In merito a tale questione va detto che finora la giurisprudenza puntava a consentire al coniuge più debole di continuare ad abitare la casa coniugale.
Oggi sembra che questo orientamento sia stato messo da parte dalla giurisprudenza in quanto sono sempre di più le pronunce in cui il coniuge non proprietario si vede negare o revocare il diritto di abitare la casa coniugale.
Come appare più coerente con il dato normativo (art. 337 sexies c.c.) oggi si torna ad avere riguardo al superiore interesse dei figli minori (o maggiorenni non indipendenti) a continuare a vivere nel medesimo ambiente.

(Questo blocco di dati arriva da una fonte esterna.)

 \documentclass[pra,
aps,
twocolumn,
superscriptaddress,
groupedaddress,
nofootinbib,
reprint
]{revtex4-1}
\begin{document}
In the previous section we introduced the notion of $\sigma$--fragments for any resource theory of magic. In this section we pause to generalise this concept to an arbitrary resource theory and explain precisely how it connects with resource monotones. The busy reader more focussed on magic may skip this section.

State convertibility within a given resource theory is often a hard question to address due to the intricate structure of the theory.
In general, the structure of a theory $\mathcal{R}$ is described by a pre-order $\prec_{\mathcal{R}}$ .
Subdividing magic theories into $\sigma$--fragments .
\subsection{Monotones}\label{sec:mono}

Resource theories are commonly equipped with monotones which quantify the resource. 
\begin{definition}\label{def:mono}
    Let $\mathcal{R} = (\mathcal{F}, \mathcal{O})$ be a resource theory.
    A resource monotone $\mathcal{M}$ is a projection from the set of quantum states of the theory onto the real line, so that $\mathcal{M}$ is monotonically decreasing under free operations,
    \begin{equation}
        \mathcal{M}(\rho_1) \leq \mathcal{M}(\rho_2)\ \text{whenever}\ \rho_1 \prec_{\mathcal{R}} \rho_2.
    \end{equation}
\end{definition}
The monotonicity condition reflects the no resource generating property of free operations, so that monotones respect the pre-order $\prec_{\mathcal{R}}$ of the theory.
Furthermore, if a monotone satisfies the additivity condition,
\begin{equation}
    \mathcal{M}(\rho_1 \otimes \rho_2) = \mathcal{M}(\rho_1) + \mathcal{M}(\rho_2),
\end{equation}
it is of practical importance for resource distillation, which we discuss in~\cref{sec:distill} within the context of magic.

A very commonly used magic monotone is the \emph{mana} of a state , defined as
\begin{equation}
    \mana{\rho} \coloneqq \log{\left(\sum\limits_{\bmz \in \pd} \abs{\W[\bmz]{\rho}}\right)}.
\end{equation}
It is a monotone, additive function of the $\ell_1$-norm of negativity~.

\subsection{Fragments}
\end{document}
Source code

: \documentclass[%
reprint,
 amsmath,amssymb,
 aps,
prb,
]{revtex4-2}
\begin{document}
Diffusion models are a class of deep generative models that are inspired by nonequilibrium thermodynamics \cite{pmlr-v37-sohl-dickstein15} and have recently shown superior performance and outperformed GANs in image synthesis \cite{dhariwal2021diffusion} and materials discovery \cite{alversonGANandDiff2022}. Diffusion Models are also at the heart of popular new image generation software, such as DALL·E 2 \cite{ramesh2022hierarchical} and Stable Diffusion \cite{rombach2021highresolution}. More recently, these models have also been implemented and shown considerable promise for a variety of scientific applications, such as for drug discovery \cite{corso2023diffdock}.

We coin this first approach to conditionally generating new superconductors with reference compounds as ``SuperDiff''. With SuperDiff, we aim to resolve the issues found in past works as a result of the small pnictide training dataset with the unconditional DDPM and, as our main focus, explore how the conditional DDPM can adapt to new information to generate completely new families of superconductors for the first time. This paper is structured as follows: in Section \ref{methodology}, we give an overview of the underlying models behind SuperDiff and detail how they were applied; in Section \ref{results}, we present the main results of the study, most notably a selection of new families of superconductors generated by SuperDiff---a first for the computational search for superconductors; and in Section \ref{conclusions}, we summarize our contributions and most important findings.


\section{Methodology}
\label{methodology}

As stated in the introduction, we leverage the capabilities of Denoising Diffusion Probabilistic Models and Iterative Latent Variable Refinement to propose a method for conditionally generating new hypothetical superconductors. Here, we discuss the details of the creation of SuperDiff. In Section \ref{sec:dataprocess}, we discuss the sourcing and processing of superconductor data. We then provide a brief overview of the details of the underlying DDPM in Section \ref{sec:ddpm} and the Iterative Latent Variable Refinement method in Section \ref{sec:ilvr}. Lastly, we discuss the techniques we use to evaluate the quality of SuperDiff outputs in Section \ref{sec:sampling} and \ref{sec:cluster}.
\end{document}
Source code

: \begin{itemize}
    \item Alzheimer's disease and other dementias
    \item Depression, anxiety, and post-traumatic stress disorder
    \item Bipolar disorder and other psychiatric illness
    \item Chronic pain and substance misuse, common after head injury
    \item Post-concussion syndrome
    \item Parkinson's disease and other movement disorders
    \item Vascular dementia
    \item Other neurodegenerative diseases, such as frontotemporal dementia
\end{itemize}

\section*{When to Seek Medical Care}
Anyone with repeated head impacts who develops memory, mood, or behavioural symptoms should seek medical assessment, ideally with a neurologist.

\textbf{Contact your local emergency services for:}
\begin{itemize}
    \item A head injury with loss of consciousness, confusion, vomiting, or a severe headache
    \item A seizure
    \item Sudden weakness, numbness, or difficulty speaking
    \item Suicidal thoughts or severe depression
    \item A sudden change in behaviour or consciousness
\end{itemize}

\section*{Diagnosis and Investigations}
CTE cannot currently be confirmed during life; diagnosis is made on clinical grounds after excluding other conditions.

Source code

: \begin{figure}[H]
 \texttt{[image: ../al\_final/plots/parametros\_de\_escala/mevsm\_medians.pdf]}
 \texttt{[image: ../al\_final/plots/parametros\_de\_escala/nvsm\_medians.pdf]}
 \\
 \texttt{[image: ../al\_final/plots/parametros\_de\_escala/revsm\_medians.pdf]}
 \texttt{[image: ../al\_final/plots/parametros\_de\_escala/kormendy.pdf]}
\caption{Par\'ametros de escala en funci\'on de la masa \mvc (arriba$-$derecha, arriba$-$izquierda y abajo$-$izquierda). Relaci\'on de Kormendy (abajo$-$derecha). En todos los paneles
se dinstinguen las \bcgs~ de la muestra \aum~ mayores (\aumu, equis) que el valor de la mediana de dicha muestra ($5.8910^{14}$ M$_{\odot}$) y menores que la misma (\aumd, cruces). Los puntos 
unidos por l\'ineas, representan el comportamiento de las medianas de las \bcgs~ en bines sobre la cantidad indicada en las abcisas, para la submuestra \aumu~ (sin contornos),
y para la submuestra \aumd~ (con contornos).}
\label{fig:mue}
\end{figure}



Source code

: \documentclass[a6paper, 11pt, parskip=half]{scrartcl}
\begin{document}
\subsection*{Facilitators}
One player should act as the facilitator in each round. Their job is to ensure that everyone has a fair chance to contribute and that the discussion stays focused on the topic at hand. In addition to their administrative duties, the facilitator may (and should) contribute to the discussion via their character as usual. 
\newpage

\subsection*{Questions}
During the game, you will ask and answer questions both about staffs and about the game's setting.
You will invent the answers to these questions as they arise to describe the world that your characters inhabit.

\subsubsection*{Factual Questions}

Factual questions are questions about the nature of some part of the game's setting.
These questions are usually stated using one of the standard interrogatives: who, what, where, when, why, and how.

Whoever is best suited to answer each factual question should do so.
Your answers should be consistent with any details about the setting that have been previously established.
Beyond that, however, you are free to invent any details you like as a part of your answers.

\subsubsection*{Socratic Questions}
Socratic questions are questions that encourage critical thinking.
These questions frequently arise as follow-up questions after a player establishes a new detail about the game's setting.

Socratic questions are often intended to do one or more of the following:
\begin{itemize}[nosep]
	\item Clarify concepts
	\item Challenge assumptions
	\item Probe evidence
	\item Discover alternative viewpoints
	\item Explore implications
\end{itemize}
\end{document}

In tal caso, il diritto dei figli di vedere tutelato il loro equilibrio e il diritto di continuare a vivere nel medesimo ambiente, non risulta essere subordinato alla pura e semplice comparazione delle condizioni reddituali e/o patrimoniali.
Così può capitare che, pur essendo il figlio maggiorenne non ancora economicamente indipendente, il genitore collocatario possa perdere il diritto di abitare l’immobile qualora il figlio decida di trasferirsi in altra città per motivi di studio o di lavoro.

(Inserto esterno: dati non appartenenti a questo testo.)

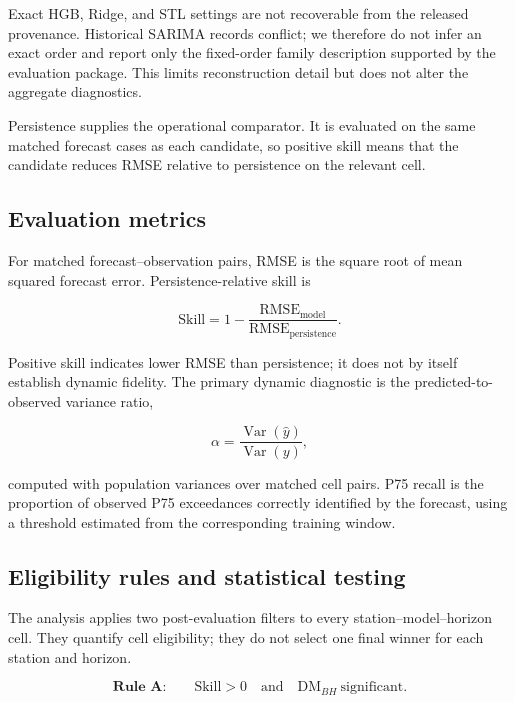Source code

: Exact HGB, Ridge, and STL settings are not recoverable from the released
provenance. Historical SARIMA records conflict; we therefore do not infer
an exact order and report only the fixed-order family description supported
by the evaluation package. This limits reconstruction detail but does not
alter the aggregate diagnostics.

Persistence supplies the operational comparator. It is evaluated on the
same matched forecast cases as each candidate, so positive skill means that
the candidate reduces RMSE relative to persistence on the relevant cell.

\subsection{Evaluation metrics}

For matched forecast--observation pairs, RMSE is the square root of mean
squared forecast error. Persistence-relative skill is

\begin{equation}
\mathrm{Skill}=1-\frac{\mathrm{RMSE}_{\mathrm{model}}}
{\mathrm{RMSE}_{\mathrm{persistence}}}.
\label{eq:skill}
\end{equation}

Positive skill indicates lower RMSE than persistence; it does not by
itself establish dynamic fidelity. The primary dynamic diagnostic is the
predicted-to-observed variance ratio,

\begin{equation}
\alpha=\frac{\operatorname{Var}(\hat y)}{\operatorname{Var}(y)},
\label{eq:alpha}
\end{equation}

computed with population variances over matched cell pairs. P75 recall is
the proportion of observed P75 exceedances correctly identified by the
forecast, using a threshold estimated from the corresponding training
window.

\subsection{Eligibility rules and statistical testing}

The analysis applies two post-evaluation filters to every
station--model--horizon cell. They quantify cell eligibility; they do not
select one final winner for each station and horizon.

\begin{equation}
\textbf{Rule A:}\qquad \mathrm{Skill}>0\quad\text{and}\quad
\mathrm{DM}_{BH}\ \text{significant}.
\label{eq:rule-a}
\end{equation}

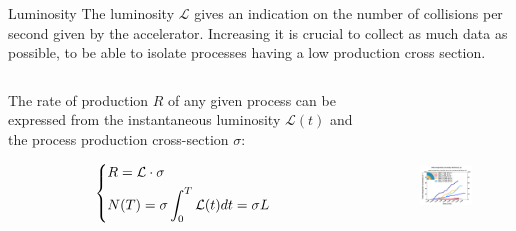 \documentclass[8pt]{beamer}
\begin{document}
\begin{frame}{Luminosity}
\justifying
The luminosity $\mathcal{L}$ gives an indication on the number of collisions per second given by the accelerator. Increasing it is crucial to collect as much data as possible, to be able to isolate processes
having a low production cross section. \vfill

\begin{columns}
	\begin{column}{0.4	\textwidth}
	\justifying	
The rate of production $R$ of any given process can be expressed from the instantaneous luminosity $\mathcal{L}(t)$ and the process production cross-section $\sigma$:	
	
\begin{equation*}
\begin{dcases}
R = \mathcal{L} \cdot \sigma \\
N(T) = \sigma \int_0^T \mathcal{L}(t) dt = \sigma L
\end{dcases}
\end{equation*}
\end{column}
\begin{column}{0.6	\textwidth}
\begin{figure}[htbp]
\begin{center}
\includegraphics[width=7cm, height=5cm]{figs/CumuLumi.pdf}
\end{center}
\end{figure}
\end{column}
\end{columns}

\end{frame}
\end{document}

In ogni caso la eventuale assegnazione della casa viene meno se il coniuge non ci viva stabilmente, intraprenda una nuova relazione more uxorio oppure contragga nuovo matrimonio.
Ipotesi particolare: Cosa succede se il coniuge proprietario vende – per soddisfare le proprie necessità – ad un terzo l’immobile abitato dall’altro coniuge collocatario dei figli?

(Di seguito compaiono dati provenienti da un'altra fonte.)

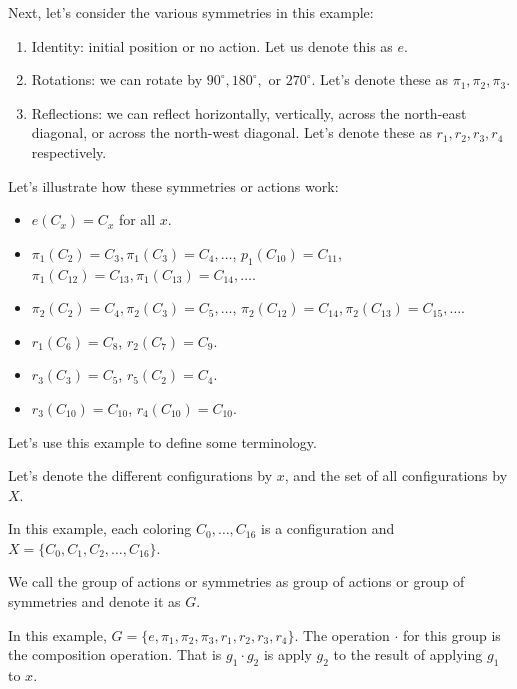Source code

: \documentclass[11pt,twoside]{scrartcl}
\begin{document}
Next, let's consider the various symmetries in this example:
\begin{enumerate}
    \item Identity: initial position or no action. Let us denote this as $e$.
    \item Rotations: we can rotate by $90^\circ, 180^\circ,$ or $270^\circ$. Let's denote these as $\pi_1, \pi_2, \pi_3$.
    \item Reflections: we can reflect horizontally, vertically, across the north-east diagonal, or across the north-west diagonal. Let's denote these as $r_1, r_2, r_3, r_4$ respectively.
\end{enumerate}
Let's illustrate how these symmetries or actions work:
\begin{itemize}
    \item $e(C_x) = C_x$ for all $x$.
    \item $\pi_1(C_2) = C_3, \pi_1(C_3) = C_4, \ldots$, $p_1(C_{10}) = C_{11}$, $\pi_1(C_{12}) = C_{13}, \pi_1(C_{13}) = C_{14}, \ldots$.
    \item $\pi_2(C_2) = C_4, \pi_2(C_3) = C_5, \ldots$, $\pi_2(C_{12}) = C_{14}, \pi_2(C_{13}) = C_{15}, \ldots$.
    \item $r_1(C_6) = C_8$, $r_2(C_7) = C_9$.
    \item $r_3(C_3) = C_5$, $r_5(C_2) = C_4$.
    \item $r_3(C_{10}) = C_{10}$, $r_4(C_{10}) = C_{10}$.  
\end{itemize}

Let's use this example to define some terminology.

\begin{definition}[Set $X$]
    Let's denote the different configurations by $x$, and the set of all configurations by $X$.
\end{definition}
In this example, each coloring $C_0, \ldots, C_{16}$ is a configuration and $X = \{C_0, C_1, C_2, \ldots, C_{16}\}$.

\begin{definition}
We call the group of actions or symmetries as group of actions or group of symmetries and denote it as $G$.    
\end{definition}

In this example, $G = \{e, \pi_1, \pi_2, \pi_3, r_1, r_2, r_3, r_4 \}$. The operation $\cdot$ for this group is the composition operation. That is $g_1 \cdot g_2$ is apply $g_2$ to the result of applying $g_1$ to $x$.
\end{document}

Secondo la Cassazione non succede nulla purchè nell’atto di trasferimento venga rispettata la clausola di rispetto della preesistente detenzione qualificata. In ogni caso la Cassazione, addirittura a Sezioni Unite (sent. 11096 del 2002) ha chiarito che il provvedimento di attribuzione del diritto di abitare l’immobile avendo – per sua natura – data certa, rimane opponibile al terzo acquirente.